# Possible August Single Point Baltimore Show



## chefhow (Apr 29, 2007)

Want to gauge interest before I commit to doing a 3rd SQ show this year, but how many people would be interested in competing in a single point SQ show in Baltimore or even York, Pa at the end of August? I would think it would be August 28th if I do it.


----------



## a383z (Sep 20, 2010)

You can count me in.


----------



## d3adl1fter (Sep 14, 2010)

chefhow said:


> Want to gauge interest before I commit to doing a 3rd SQ show this year, but how many people would be interested in competing in a single point SQ show in Baltimore or even York, Pa at the end of August? I would think it would be August 28th if I do it.


well howard seeings as i have a total of 4 points i think thats a wonderful idea and im in...

lol..

freaking car was in the shop most of the spring/summer i have massive catch up to do...


----------



## TheHulk9er (Oct 28, 2010)

I'm in on this.


----------



## eviling (Apr 14, 2010)

sorry, gonna pass on that one. i'm not really going for nationals anyways. maybe next year. my school starts up in august and i'll be hammer down between that and work.


----------



## turbo5upra (Oct 3, 2008)

A bit north of York and we might come down..... As far as points the two Sheris in ny have a combined 25 points.... Hopefully next weekend gets her to 35 and pa or va finals get her near 50


----------



## chefhow (Apr 29, 2007)

Bringing this back from the dead. Would be a single point show on SEPTEMBER 25th. Need to get some idea of turn out before I add to MECA schedule.
Roll Call please

chefhow


----------



## TheHulk9er (Oct 28, 2010)

Yep. I'd be up for this.


----------



## a383z (Sep 20, 2010)

Missed a couple cause of busted car ....but its back together and im ready.


----------



## Mic10is (Aug 20, 2007)

I would also add IASCA SQC and IDbl and Bassboxing as well.

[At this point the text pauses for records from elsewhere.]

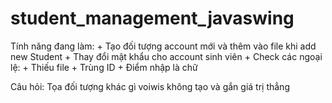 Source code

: # student_management_javaswing
Tính năng đang làm:
    + Tạo đối tượng account mới và thêm vào file khi add new Student
    + Thay đổi mật khẩu cho account sinh viên
    + 
Check các ngoại lệ:
    + Thiếu file
    + Trùng ID
    + Điểm nhập là chữ

Câu hỏi:
Tọa đối tượng khác gì voiwis không tạo và gắn giá trị thẳng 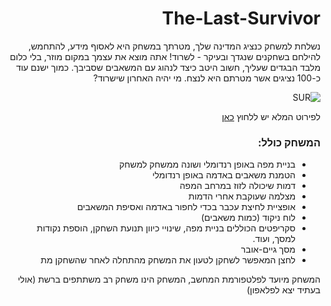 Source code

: <div dir='rtl' lang='he'>

# The-Last-Survivor



נשלחת למשחק כנציג המדינה שלך, מטרתך במשחק היא לאסוף מידע, להתחמש, להילחם בשחקנים שנגדך ובעיקר - לשרוד! אתה מוצא את עצמך במקום מוזר, בלי כלום מלבד הבגדים שעליך, חשוב היטב כיצד לנהוג עם המשאבים שסביבך. כמוך ישנם עוד כ-100 נציגים אשר מטרתם היא לנצח. מי יהיה האחרון שישרוד?
  
  ![SUR](https://user-images.githubusercontent.com/20986238/138876079-565b2769-31a7-4712-b4a6-f9f14cc39126.jpg)

  לפירוט המלא יש ללחוץ [כאן](https://github.com/LeveI-Up/The-Last-Survivor/blob/main/formal-elements.md)

  

### המשחק כולל:
  * בניית מפה באופן רנדומלי ושונה ממשחק למשחק
  * הטמנת משאבים באדמה באופן רנדומלי
  * דמות שיכולה לזוז במרחב המפה
  * מצלמה שעוקבת אחרי הדמות 
  * אופציית לחיצת עכבר בכדי לחפור באדמה ואסיפת המשאבים
  * לוח ניקוד (כמות משאבים)
  * סקריפטים הכוללים בניית מפה, שינויי כיוון תנועת השחקן, הוספת נקודות למסך, ועוד.
  * מסך גיים-אובר
  * לחצן המאפשר לשחקן לטעון את המשחק מהתחלה לאחר שהשחקן מת
  
המשחק מיועד לפלטפורמת המחשב, המשחק הינו משחק רב משתתפים ברשת (אולי בעתיד יצא לפלאפון)

</div>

great way for those getting ready for MECA Finals to get some good insight and feedback and maybe pick up a few points.

This will be a very laid back show with the purpose to really help competitors prepare for finals.


----------



## turbo5upra (Oct 3, 2008)

Sigh.... thinking of getting rid of my car @ the moment so no need for pointers... I don't think we will be down for this, school starts monday and things should get very busy.


----------



## TheHulk9er (Oct 28, 2010)

Looks like this is dead? Any chance that this will happen? My car has some new equipment so I'm looking for feedback


----------



## chefhow (Apr 29, 2007)

we are thinking GTG in the fall Michael with a possible show but it will be after finals.


----------



## TheHulk9er (Oct 28, 2010)

Thanks! I really appreciate the GTG's. The one thing I have found with my little bit of exposure is how much I enjoy the people. It's so great to talk to people who share my addiction for car stereo.


----------



## tintbox (Oct 25, 2008)

I may be doing something as well. I'll keep you posted.


----------



## turbo5upra (Oct 3, 2008)

TheHulk9er said:


> Thanks! I really appreciate the GTG's. The one thing I have found with my little bit of exposure is how much I enjoy the people. It's so great to talk to people who share my addiction for car stereo.


You surely don't me tintbox and chef....


----------



## tintbox (Oct 25, 2008)

turbo5upra said:


> You surely don't me tintbox and chef....


lol.


----------



## TheHulk9er (Oct 28, 2010)

Actually only Tintbox and Chef. Surely not Turbo5upra but certainly his significant other ;-p


----------